• _Exercise_
Scan the material below for the string "overlayColor", and copy every line where it shows up.

• _Extracted information_
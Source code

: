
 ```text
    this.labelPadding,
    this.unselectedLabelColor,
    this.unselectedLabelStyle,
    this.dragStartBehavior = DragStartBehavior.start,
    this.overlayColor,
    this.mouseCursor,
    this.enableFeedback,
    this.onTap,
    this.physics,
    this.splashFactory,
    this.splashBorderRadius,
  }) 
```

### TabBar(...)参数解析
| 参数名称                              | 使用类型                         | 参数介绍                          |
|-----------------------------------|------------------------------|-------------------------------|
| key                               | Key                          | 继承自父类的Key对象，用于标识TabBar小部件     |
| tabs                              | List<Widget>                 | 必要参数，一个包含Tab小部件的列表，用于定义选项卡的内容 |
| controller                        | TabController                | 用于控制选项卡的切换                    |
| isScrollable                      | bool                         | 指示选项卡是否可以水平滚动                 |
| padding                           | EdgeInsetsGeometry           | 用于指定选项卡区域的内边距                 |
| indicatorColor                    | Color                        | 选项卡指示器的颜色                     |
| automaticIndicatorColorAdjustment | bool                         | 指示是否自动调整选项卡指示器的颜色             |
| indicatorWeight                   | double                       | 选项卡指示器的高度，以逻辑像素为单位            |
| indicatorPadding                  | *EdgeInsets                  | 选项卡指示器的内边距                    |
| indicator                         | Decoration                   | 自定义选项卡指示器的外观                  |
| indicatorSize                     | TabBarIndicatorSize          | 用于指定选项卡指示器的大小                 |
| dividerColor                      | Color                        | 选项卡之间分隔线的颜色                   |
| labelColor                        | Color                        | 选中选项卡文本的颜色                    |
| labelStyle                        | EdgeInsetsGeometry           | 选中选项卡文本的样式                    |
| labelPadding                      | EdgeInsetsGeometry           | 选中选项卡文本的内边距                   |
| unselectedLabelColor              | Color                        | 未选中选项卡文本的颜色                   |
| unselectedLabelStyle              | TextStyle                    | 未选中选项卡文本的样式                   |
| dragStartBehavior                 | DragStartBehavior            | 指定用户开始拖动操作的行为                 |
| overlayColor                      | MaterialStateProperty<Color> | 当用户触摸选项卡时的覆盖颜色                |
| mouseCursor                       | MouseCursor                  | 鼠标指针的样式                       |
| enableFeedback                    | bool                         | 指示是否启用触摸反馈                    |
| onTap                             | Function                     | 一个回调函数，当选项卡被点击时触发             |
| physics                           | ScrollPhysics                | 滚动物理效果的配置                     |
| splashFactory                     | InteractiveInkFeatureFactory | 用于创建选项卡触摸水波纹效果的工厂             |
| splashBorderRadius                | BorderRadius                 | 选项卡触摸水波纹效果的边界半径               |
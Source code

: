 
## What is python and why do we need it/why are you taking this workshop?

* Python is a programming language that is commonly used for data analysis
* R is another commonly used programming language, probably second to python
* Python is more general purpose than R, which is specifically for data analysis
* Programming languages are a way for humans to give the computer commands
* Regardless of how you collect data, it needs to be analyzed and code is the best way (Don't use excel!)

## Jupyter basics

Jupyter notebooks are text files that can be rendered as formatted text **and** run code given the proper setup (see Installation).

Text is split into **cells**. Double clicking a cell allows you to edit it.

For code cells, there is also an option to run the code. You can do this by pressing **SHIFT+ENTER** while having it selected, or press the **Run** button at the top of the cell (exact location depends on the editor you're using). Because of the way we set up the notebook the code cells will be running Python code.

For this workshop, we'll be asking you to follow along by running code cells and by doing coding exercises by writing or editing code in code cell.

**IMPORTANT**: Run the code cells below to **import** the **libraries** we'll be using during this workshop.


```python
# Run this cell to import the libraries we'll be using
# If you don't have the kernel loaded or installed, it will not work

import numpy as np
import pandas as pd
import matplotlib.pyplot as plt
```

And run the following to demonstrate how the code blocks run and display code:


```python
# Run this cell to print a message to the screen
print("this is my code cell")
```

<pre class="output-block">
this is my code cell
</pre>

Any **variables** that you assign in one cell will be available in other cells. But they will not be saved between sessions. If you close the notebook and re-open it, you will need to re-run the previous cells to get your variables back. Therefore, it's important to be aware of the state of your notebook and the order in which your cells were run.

• _Response_
    this.overlayColor,
| overlayColor                      | MaterialStateProperty<Color> | 当用户触摸选项卡时的覆盖颜色                |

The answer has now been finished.